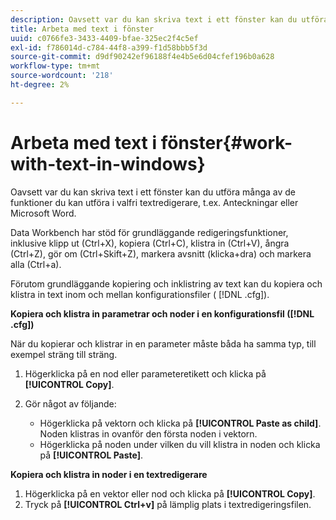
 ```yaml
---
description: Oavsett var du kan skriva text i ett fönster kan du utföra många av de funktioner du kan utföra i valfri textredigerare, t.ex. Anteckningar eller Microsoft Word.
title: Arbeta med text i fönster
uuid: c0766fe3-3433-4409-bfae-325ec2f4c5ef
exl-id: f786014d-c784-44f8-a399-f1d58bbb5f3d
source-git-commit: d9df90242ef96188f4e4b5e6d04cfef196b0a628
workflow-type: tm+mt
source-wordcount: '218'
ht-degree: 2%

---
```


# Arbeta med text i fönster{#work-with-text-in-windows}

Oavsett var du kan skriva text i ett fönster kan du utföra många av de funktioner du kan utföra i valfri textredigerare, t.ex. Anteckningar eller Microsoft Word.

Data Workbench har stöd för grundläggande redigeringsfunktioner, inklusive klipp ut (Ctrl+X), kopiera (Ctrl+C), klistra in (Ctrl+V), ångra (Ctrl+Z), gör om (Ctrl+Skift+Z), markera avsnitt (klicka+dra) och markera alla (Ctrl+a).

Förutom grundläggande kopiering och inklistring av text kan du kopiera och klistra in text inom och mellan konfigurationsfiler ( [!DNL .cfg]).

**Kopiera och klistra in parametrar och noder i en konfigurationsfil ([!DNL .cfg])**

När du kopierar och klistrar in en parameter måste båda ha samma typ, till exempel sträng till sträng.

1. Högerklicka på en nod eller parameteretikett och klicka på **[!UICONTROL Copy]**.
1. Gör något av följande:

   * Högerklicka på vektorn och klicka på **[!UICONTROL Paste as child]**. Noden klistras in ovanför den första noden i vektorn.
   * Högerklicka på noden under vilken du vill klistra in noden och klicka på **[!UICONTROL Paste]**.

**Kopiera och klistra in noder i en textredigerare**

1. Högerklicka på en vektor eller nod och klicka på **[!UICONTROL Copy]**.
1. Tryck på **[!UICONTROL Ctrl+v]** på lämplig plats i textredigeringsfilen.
--
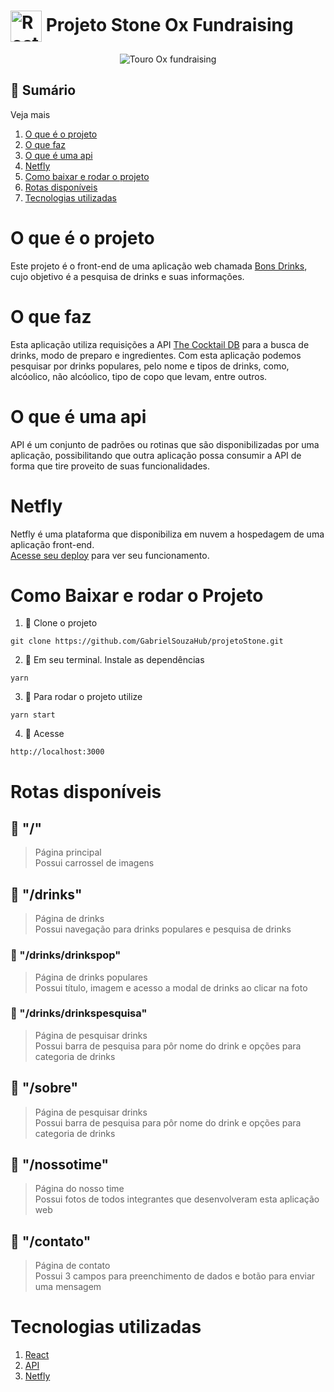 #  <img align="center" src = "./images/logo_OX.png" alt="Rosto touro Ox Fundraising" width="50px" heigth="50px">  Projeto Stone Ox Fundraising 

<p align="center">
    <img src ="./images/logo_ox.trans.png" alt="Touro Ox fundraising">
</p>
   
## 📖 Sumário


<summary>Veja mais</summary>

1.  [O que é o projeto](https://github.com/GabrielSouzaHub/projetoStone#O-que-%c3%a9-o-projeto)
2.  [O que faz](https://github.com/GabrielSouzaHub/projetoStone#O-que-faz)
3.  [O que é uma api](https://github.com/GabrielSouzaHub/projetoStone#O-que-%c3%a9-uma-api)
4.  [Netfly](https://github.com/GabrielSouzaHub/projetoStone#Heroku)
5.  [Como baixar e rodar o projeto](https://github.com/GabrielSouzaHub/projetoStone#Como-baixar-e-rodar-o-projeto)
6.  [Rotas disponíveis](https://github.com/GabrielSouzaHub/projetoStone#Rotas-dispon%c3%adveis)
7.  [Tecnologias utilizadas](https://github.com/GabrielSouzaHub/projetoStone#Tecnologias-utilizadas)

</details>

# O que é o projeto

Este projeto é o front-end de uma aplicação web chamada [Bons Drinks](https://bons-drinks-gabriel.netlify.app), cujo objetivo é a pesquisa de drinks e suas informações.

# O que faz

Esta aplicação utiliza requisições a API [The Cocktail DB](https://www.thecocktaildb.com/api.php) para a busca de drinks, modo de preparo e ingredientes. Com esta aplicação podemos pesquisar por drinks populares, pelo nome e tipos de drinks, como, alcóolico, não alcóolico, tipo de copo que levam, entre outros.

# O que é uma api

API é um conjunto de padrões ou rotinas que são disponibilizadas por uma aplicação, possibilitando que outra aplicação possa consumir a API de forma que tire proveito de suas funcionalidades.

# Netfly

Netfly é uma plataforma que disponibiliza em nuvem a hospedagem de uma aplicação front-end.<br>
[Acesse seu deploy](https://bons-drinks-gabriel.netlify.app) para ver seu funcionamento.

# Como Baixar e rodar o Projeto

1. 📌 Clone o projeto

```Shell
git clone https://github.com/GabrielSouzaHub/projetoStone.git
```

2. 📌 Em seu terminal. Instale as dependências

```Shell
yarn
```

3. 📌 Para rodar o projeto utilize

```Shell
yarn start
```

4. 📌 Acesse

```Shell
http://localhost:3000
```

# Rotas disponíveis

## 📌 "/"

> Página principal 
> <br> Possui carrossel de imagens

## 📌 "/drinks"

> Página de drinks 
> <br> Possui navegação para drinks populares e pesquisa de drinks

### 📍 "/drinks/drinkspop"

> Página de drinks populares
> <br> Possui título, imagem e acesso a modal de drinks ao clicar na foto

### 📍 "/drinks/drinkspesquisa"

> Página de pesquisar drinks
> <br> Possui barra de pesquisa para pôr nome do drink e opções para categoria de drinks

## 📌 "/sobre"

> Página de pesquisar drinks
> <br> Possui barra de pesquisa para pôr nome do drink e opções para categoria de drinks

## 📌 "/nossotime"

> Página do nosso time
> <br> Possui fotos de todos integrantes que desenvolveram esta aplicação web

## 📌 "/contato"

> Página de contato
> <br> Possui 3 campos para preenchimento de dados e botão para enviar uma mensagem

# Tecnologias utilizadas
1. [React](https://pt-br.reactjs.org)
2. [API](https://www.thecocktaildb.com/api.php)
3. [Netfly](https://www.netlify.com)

> **Work instructions**: Keeping every character as it is, restate the lines above that run from the line with "1. Högerklicka på en vektor" through the line with "1. Tryck på", both included, and nothing else.

> **Task output**:
1. Högerklicka på en vektor eller nod och klicka på **[!UICONTROL Copy]**.
1. Tryck på **[!UICONTROL Ctrl+v]** på lämplig plats i textredigeringsfilen.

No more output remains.